*ABOUT THIS EXERCISE*
Once you find the line with "Om̐ kālacakrapravartakāya namaḥ |" in the entries below, return exactly every line from it through the line with "Om̐ pralayatāṇḍavāya namaḥ |".

*Collected data*
━━━━━━
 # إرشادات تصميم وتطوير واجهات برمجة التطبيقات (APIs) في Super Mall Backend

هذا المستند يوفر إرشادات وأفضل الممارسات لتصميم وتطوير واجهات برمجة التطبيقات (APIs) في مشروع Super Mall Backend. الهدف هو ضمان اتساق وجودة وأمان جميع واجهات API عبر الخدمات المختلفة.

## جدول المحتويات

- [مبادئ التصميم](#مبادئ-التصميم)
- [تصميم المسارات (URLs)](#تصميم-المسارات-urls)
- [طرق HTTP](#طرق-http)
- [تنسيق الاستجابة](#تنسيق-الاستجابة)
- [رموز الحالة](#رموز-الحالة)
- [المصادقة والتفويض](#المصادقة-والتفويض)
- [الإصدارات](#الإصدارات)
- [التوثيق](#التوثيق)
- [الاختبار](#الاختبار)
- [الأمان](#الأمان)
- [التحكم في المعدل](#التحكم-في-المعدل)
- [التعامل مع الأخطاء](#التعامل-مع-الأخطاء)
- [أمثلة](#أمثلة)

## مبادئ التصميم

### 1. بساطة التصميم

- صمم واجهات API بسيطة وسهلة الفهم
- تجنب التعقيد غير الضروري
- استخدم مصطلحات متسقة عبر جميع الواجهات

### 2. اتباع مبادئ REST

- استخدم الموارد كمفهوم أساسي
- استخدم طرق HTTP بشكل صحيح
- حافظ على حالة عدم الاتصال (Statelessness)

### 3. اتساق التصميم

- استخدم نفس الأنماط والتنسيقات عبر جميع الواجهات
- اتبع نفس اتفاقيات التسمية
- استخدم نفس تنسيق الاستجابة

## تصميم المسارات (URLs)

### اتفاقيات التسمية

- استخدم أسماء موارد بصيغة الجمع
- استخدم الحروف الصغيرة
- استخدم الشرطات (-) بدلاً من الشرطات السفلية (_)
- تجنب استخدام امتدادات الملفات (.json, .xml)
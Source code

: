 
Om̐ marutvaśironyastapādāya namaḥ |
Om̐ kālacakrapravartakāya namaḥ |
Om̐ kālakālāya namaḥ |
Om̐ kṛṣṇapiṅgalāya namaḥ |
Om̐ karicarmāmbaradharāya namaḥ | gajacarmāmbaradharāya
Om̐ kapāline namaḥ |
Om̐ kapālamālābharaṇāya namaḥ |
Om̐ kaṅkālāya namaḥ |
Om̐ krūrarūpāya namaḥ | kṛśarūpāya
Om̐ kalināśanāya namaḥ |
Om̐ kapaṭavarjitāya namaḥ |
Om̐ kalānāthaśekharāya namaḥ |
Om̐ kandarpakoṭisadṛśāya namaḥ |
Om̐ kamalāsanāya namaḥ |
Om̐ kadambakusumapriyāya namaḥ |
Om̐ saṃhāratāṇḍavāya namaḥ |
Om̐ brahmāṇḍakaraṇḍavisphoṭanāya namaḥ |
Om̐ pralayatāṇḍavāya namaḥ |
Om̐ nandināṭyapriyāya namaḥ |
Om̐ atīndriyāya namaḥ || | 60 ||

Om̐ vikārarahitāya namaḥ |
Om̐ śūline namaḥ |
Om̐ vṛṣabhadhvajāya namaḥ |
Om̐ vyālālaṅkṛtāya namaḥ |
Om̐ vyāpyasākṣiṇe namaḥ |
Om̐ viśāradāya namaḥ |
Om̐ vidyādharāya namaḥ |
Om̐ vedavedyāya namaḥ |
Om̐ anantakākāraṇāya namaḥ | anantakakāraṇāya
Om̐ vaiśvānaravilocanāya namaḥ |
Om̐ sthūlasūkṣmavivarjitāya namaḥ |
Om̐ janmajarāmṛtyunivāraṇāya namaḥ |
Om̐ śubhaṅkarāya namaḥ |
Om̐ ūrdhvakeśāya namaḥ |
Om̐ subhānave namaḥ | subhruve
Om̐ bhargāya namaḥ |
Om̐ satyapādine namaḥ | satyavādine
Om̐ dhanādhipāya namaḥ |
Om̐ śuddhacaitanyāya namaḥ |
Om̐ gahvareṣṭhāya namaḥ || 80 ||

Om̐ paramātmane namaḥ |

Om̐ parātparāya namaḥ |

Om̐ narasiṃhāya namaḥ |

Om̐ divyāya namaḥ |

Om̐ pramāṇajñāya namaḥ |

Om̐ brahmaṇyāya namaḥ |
━━━━━━
*RESPONSE*
Om̐ kālacakrapravartakāya namaḥ |
Om̐ kālakālāya namaḥ |
Om̐ kṛṣṇapiṅgalāya namaḥ |
Om̐ karicarmāmbaradharāya namaḥ | gajacarmāmbaradharāya
Om̐ kapāline namaḥ |
Om̐ kapālamālābharaṇāya namaḥ |
Om̐ kaṅkālāya namaḥ |
Om̐ krūrarūpāya namaḥ | kṛśarūpāya
Om̐ kalināśanāya namaḥ |
Om̐ kapaṭavarjitāya namaḥ |
Om̐ kalānāthaśekharāya namaḥ |
Om̐ kandarpakoṭisadṛśāya namaḥ |
Om̐ kamalāsanāya namaḥ |
Om̐ kadambakusumapriyāya namaḥ |
Om̐ saṃhāratāṇḍavāya namaḥ |
Om̐ brahmāṇḍakaraṇḍavisphoṭanāya namaḥ |
Om̐ pralayatāṇḍavāya namaḥ |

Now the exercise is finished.